First, consider what sufficiently restrictive is not. It’s not neutral, the theoretical level of rates at which policy is thought to exert neither upward nor downward pressure on the economy. As recently as the March and May FOMC meetings, Chair Jerome Powell still thought that a neutral federal funds rate might be appropriate 1  — at least, he hadn’t settled on the notion that restrictive was absolutely necessary — which seemed to reflect a veiled but lingering hope that inflation would resolve itself to a large degree. You might have thought that Powell and his colleagues had abandoned the notion that inflation was transitory in 2021, but they had really just abandoned the word.

As the thinking went, the Fed just needed to refrain from stimulating the economy and making inflation any worse while strained supply chains healed and other disinflationary forces kicked in. By June 2 , Powell had stopped insinuating that neutral might be enough and was starting to emphasize that policy needed to be modestly or moderately restrictive. At that stage, inflation looked like it had gotten into the bones of the economy. Then, in an August speech 3 at the Fed’s retreat in Jackson Hole, Wyoming, Powell switched over to sufficiently restrictive. The subtraction of moderately seemed to be more significant than the addition of sufficiently, a particularly vapid word in the Fedspeak lexicon.

One simplistic way to think about what these terms mean is to compare them to how FOMC members thought at the time about where real, or inflation adjusted, rates needed to go. In March — when the Fed was causally strolling toward neutral — the committee thought it could get away with a real fed funds rate that went just barely above zero in 2023 and reached about 0.5% in 2024. By September, policymakers seemed to think that the real fed funds rate needed to get to 1.5% or 1.6% and fairly soon. (The real fed funds rate is currently around negative 1%, based charitably on the core personal consumption expenditures deflator.)

Could sufficiently restrictive now be even higher in real terms than it was just this September? Maybe. As Powell said in his press conference, the committee’s concept of the nominal terminal fed funds rate has risen since the September Summary of Economic Projections was issued, but it’s conceivable that much of that simply reflects higher inflation projections, not necessarily a changing view of restrictive.

All of this is highly imprecise. As Powell noted during his press conference Wednesday, he will also be monitoring financial and economic conditions to assess whether rates are restrictive. Certainly, if the real economy and reported inflation remain buoyant, that would be a sign to the Fed that it’s forecasts are wrong, its notion of restrictive may be misinformed or both.
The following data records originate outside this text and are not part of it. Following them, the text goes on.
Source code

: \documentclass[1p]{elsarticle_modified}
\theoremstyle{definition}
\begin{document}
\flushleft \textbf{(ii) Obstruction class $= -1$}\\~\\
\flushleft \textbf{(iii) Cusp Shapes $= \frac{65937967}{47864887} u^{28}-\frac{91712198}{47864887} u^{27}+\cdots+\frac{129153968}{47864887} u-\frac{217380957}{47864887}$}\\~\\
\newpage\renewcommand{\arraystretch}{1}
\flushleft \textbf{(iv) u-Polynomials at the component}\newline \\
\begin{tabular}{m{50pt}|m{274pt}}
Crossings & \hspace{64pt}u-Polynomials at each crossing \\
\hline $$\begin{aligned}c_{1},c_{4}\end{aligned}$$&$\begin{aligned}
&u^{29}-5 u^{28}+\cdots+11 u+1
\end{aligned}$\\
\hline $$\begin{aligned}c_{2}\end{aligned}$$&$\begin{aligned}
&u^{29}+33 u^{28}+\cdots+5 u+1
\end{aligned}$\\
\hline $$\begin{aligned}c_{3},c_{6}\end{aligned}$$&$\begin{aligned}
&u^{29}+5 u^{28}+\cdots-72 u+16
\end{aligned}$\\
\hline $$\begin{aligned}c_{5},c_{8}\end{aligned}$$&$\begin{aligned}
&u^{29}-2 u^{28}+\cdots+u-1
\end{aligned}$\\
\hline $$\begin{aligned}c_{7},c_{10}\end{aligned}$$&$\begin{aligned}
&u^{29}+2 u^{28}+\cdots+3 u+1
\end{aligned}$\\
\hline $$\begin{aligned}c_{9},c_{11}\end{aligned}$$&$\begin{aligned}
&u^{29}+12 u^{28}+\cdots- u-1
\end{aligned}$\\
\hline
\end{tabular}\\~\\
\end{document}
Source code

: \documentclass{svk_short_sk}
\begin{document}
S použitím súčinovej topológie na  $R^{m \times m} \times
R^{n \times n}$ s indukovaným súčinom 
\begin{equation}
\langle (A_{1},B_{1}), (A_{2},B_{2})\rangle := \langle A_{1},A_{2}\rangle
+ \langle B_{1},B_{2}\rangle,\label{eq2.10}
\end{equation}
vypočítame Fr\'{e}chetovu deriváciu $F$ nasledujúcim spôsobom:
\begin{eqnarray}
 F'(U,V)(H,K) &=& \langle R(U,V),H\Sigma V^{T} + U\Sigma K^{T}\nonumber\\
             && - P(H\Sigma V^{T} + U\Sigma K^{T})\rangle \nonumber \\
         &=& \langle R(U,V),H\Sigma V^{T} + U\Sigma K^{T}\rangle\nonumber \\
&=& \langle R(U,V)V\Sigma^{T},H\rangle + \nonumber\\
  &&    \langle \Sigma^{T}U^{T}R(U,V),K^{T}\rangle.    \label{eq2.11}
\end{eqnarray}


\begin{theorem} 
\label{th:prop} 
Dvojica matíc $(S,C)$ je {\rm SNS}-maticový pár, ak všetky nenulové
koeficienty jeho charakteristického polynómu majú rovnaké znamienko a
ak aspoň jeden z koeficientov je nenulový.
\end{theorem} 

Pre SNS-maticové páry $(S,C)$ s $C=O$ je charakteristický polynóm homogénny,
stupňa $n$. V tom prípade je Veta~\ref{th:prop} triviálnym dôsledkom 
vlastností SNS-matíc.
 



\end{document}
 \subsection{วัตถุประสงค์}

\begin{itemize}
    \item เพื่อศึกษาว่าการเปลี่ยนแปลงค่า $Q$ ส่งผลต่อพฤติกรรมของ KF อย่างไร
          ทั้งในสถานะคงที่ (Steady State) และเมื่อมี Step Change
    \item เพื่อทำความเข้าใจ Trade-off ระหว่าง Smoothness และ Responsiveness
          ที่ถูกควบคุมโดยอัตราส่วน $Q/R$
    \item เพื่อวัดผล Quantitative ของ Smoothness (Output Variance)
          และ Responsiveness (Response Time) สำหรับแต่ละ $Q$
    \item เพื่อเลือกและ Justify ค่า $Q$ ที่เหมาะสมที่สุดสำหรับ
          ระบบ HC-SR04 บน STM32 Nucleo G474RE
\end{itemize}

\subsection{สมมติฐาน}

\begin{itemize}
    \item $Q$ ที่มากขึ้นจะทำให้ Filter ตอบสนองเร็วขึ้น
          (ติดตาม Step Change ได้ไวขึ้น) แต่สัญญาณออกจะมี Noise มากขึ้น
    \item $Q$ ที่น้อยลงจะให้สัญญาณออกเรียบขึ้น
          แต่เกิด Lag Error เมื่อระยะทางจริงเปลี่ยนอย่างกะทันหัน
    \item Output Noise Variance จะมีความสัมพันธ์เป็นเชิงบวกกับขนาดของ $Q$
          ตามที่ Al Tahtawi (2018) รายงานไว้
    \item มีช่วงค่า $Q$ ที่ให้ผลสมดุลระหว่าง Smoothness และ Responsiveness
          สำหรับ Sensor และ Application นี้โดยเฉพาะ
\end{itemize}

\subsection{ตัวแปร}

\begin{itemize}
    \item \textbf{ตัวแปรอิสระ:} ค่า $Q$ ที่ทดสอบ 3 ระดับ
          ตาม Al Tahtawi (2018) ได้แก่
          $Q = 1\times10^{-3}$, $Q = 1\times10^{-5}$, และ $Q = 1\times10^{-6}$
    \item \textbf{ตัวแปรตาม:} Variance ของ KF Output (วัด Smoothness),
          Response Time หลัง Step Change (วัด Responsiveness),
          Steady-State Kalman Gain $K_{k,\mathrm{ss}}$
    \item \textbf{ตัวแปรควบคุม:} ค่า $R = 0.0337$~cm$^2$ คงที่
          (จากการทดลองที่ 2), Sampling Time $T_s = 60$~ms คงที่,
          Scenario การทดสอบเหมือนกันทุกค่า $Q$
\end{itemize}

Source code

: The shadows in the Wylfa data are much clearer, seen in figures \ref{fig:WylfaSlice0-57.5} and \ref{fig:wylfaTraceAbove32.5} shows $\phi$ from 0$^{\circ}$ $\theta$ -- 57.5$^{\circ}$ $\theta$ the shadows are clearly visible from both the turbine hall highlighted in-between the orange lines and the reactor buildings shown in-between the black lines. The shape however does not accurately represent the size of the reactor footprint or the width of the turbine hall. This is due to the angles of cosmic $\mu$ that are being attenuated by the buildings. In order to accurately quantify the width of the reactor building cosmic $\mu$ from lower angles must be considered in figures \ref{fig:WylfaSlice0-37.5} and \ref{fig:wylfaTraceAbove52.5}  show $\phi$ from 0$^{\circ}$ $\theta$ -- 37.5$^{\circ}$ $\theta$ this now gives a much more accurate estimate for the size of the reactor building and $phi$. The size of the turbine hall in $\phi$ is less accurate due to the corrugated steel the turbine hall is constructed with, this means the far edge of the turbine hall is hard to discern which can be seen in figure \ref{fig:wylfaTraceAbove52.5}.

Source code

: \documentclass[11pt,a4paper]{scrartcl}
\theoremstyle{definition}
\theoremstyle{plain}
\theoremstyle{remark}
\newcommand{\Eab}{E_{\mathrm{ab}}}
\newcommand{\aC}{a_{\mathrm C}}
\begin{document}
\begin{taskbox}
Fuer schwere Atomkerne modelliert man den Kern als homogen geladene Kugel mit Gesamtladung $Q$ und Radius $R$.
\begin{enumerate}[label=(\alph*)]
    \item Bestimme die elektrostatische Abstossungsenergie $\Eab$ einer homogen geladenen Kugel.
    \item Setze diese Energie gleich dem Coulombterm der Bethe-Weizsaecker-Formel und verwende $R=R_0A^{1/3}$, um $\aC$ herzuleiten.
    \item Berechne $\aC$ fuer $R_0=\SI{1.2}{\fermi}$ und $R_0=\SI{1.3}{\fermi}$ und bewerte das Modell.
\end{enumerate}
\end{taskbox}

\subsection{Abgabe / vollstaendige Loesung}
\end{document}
Inflation measured by core PCE — the Fed’s preferred gauge — has been relatively sticky above 4%, and if that doesn’t come down to a meaningful degree, then policy isn’t working.

Likewise, the Fed will want to see evidence of underlying wage growth slowing from around 5% to ensure that higher labor costs won’t perpetuate the cycle of companies raising prices. Assuming moribund productivity growth returns to a more normal level of around 1.5%, you’d need wage growth to slow to something like 3.5% to restore an environment of low and stable inflation.